Marthina Mutanga
NAMIBIA’S renowned wildlife protector Simson !Uri-#Khob has received a lifetime achievement award in the United Kingdom for his outstanding dedication and exceptional contribution to conservation in Africa.
!Uri-#Khob, the chief executive officer of Save the Rhino Trust (SRT), was on Monday evening personally handed the Prince William Award for Conservation in Africa by the Duke of Cambridge at the 2021 Tusk Conservation Awards held in London.
“I am very happy. My wife is here with me and she is just as happy,” the 58-year-old !Uri-#Khob commented from London on Wednesday morning.
“It is not the first time I have an encounter with Prince William. This is the third time. Every time we meet is like the first time,” he said.
Prince William, the Duke of Cambridge, launched the awards in 2013 in his role as royal patron of the Tusk Trust.
The trust supports forward-thinking and successful conservation intervention in Africa.
Tusk Trust works with successful local organisations, encouraging and enabling local African leadership, and supporting and nurturing their conservation programmes to accelerate growth from an innovative idea to a scalable solution.
!Uri-#Khob was born in Witvlei in the Omaheke Region.
He moved to Khorixas as a young mechanic to open a car workshop.
“A lady from Save the Rhino Trust asked for help and I managed to help fix her broken car,” !Uri-#Khob recalled.
“She then asked me to assist at the Save the Rhino Trust where I worked for 13 years before leaving for England to study conservancy biology.”

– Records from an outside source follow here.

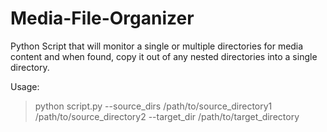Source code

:# Media-File-Organizer
Python Script that will monitor a single or multiple directories for media content and when found, copy it out of any nested directories into a single directory.

Usage:
>python script.py --source_dirs /path/to/source_directory1 /path/to/source_directory2 --target_dir /path/to/target_directory

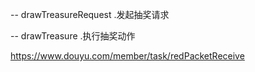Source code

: -- drawTreasureRequest
 .发起抽奖请求
 
-- drawTreasure
 .执行抽奖动作
 
 https://www.douyu.com/member/task/redPacketReceive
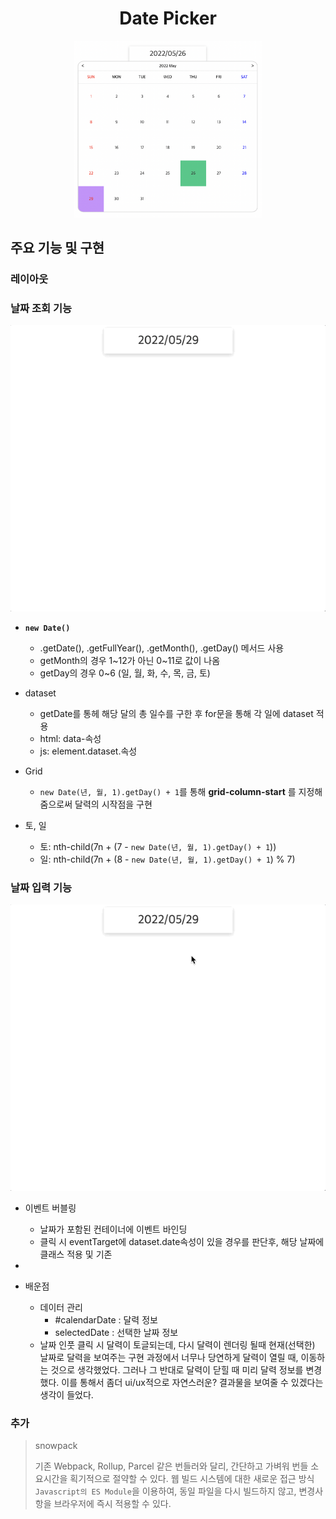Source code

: <h1 align="center">Date Picker</h1>
<p align="center"><img src="./README.assets/thumbnail.png" width="60%" height="60%"></p>

## 주요 기능 및  구현

### 레이아웃


### 날짜 조회 기능

![날짜조회](./README.assets/날짜조회.gif)

- <b>`new Date()`</b>
  - .getDate(), .getFullYear(), .getMonth(), .getDay() 메서드 사용
  - getMonth의 경우 1~12가 아닌 0~11로 값이 나옴
  - getDay의 경우 0~6 (일, 월, 화, 수, 목, 금, 토)

- dataset
  - getDate를 통헤 해당 달의 총 일수를 구한 후 for문을 통해 각 일에 dataset 적용
  - html: data-속성
  - js: element.dataset.속성

- Grid
  - `new Date(년, 월, 1).getDay() + 1`를 통해 <b>grid-column-start</b> 를 지정해줌으로써 달력의 시작점을 구현

- 토, 일
  - 토: nth-child(7n + (7 - `new Date(년, 월, 1).getDay() + 1`))
  - 일: nth-child(7n + (8 - `new Date(년, 월, 1).getDay() + 1`) % 7)

### 날짜 입력 기능

![날짜입력](./README.assets/날짜입력.gif)

- 이벤트 버블링
  - 날짜가 포함된 컨테이너에 이벤트 바인딩
  - 클릭 시 eventTarget에 dataset.date속성이 있을 경우를 판단후, 해당 날짜에 클래스 적용 및 기존 

- 
- 배운점
  - 데이터 관리
    - #calendarDate : 달력 정보
    - selectedDate : 선택한 날짜 정보
  - 날짜 인풋 클릭 시 달력이 토글되는데, 다시 달력이 렌더링 될때 현재(선택한) 날짜로 달력을 보여주는 구현 과정에서 너무나 당연하게 달력이 열릴 때, 이동하는 것으로 생각했었다. 그러나 그 반대로 달력이 닫힐 때 미리 달력 정보를 변경했다. 이를 통해서 좀더 ui/ux적으로 자연스러운? 결과물을 보여줄 수 있겠다는 생각이 들었다.

### 추가
> snowpack
>
> 기존 Webpack, Rollup, Parcel 같은 번들러와 달리, 간단하고 가벼워 번들 소요시간을 획기적으로 절약할 수 있다.
> 웹 빌드 시스템에 대한 새로운 접근 방식 `Javascript의 ES Module`을 이용하여, 동일 파일을 다시 빌드하지 않고, 변경사항을 브라우저에 즉시 적용할 수 있다.
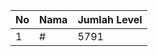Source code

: | No | Nama            | Jumlah Level |
|----|-----------------|--------------|
| 1  | #    |    5791        |
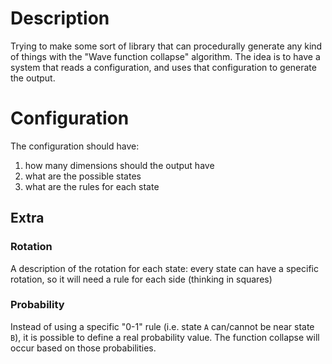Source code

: # Description

Trying to make some sort of library that can procedurally generate any kind of things with the "Wave function collapse" algorithm. The idea is to have a system that reads a configuration, and uses that configuration to generate the output.

# Configuration

The configuration should have:
1. how many dimensions should the output have
2. what are the possible states
3. what are the rules for each state

## Extra

### Rotation

A description of the rotation for each state: every state can have a specific rotation, so it will need a rule for each side (thinking in squares)

### Probability

Instead of using a specific "0-1" rule (i.e. state `A` can/cannot be near state `B`), it is possible to define a real probability value. The function collapse will occur based on those probabilities.
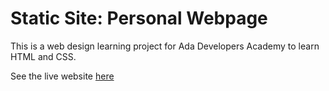 # Static Site: Personal Webpage

This is a web design learning project for Ada Developers Academy to learn HTML and CSS.

See the live website [here](https://guribot.github.io/Static-Site/)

On his return to Namibia, he rejoined the SRT where he has served for the past 30 years, leading a team of 43 staff members and community rhino rangers from 13 conservancies, spanning an area of 25,000 km².
When !Uri-#Khob joined the SRT in the early 1990s, Namibia’s black rhino population, the only free ranging black rhino population in the world, was just back from the brink of almost complete decimation after a terrible drought and surge of poaching in the 1980s.

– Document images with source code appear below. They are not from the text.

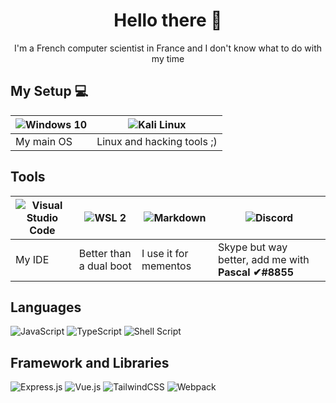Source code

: <h1 align="center">Hello there 👋</h1>

<p align="center">I'm a French computer scientist in France and I don't know what to do with my time</p>

<h2>My Setup 💻</h2>

| <img alt="Windows 10" src="https://img.shields.io/badge/Windows-0078D6?style=for-the-badge&logo=windows&logoColor=white" /> | <img alt="Kali Linux" src="https://img.shields.io/static/v1?style=for-the-badge&message=Kali+Linux&color=557C94&logo=Kali+Linux&logoColor=FFFFFF&label=" /> |
| --------------------------------------------------------------------------------------------------------------------------- | ----------------------------------------------------------------------------------------------------------------------------------------------------------- |
| My main OS                                                                                                                  | Linux and hacking tools ;)                                                                                                                                  |

<h2>Tools</h2>

| <img alt="Visual Studio Code" src="https://img.shields.io/badge/VisualStudioCode-0078d7.svg?style=for-the-badge&logo=visual-studio-code&logoColor=white" /> | <img alt="WSL 2" src="https://img.shields.io/static/v1?style=for-the-badge&message=WSL+2&color=4D4D4D&logo=Windows+Terminal&logoColor=FFFFFF&label=" /> | <img alt="Markdown" src="https://img.shields.io/static/v1?style=for-the-badge&message=Markdown&color=000000&logo=Markdown&logoColor=FFFFFF&label=" /> | <img alt="Discord" src="https://img.shields.io/static/v1?style=for-the-badge&message=Discord&color=5865F2&logo=Discord&logoColor=FFFFFF&label=" /> |
| ----------------------------------------------------------------------------------------------------------------------------------------------------------- | ------------------------------------------------------------------------------------------------------------------------------------------------------- | ----------------------------------------------------------------------------------------------------------------------------------------------------- | -------------------------------------------------------------------------------------------------------------------------------------------------- |
| My IDE                                                                                                                                                      | Better than a dual boot                                                                                                                                 | I use it for mementos                                                                                                                                 | Skype but way better, add me with **Pascal ✔#8855**                                                                                                |

<h2>Languages</h2>

<img alt="JavaScript" src="https://img.shields.io/badge/javascript-%23323330.svg?style=for-the-badge&logo=javascript&logoColor=%23F7DF1E" />
<img alt="TypeScript" src="https://img.shields.io/badge/typescript-%23007ACC.svg?style=for-the-badge&logo=typescript&logoColor=white" />
<img alt="Shell Script" src="https://img.shields.io/badge/shell_script-%23121011.svg?style=for-the-badge&logo=gnu-bash&logoColor=white" />

<h2>Framework and Libraries</h2>

<img alt="Express.js" src="https://img.shields.io/badge/express.js-%23404d59.svg?style=for-the-badge&logo=express&logoColor=%2361DAFB" />
<img alt="Vue.js" src="https://img.shields.io/badge/vuejs-%2335495e.svg?style=for-the-badge&logo=vue-dot-js&logoColor=%234FC08D" />
<img alt="TailwindCSS" src="https://img.shields.io/badge/tailwindcss-%2338B2AC.svg?style=for-the-badge&logo=tailwind-css&logoColor=white" />
<img alt="Webpack" src="https://img.shields.io/badge/webpack-%238DD6F9.svg?style=for-the-badge&logo=webpack&logoColor=black" />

Namibia’s successful anti-poaching measures have been largely driven by local communities with support from SRT.
Today, rhino numbers have increased and conservancies are supported to employ locally-recruited rangers, provide education and health improvements and help for farmers.
“It is impossible not to feel his passion, commitment and honest, open heart for protecting his rhinos and ensuring his rangers are given the support they need and deserve,” Prince William said at the award ceremony.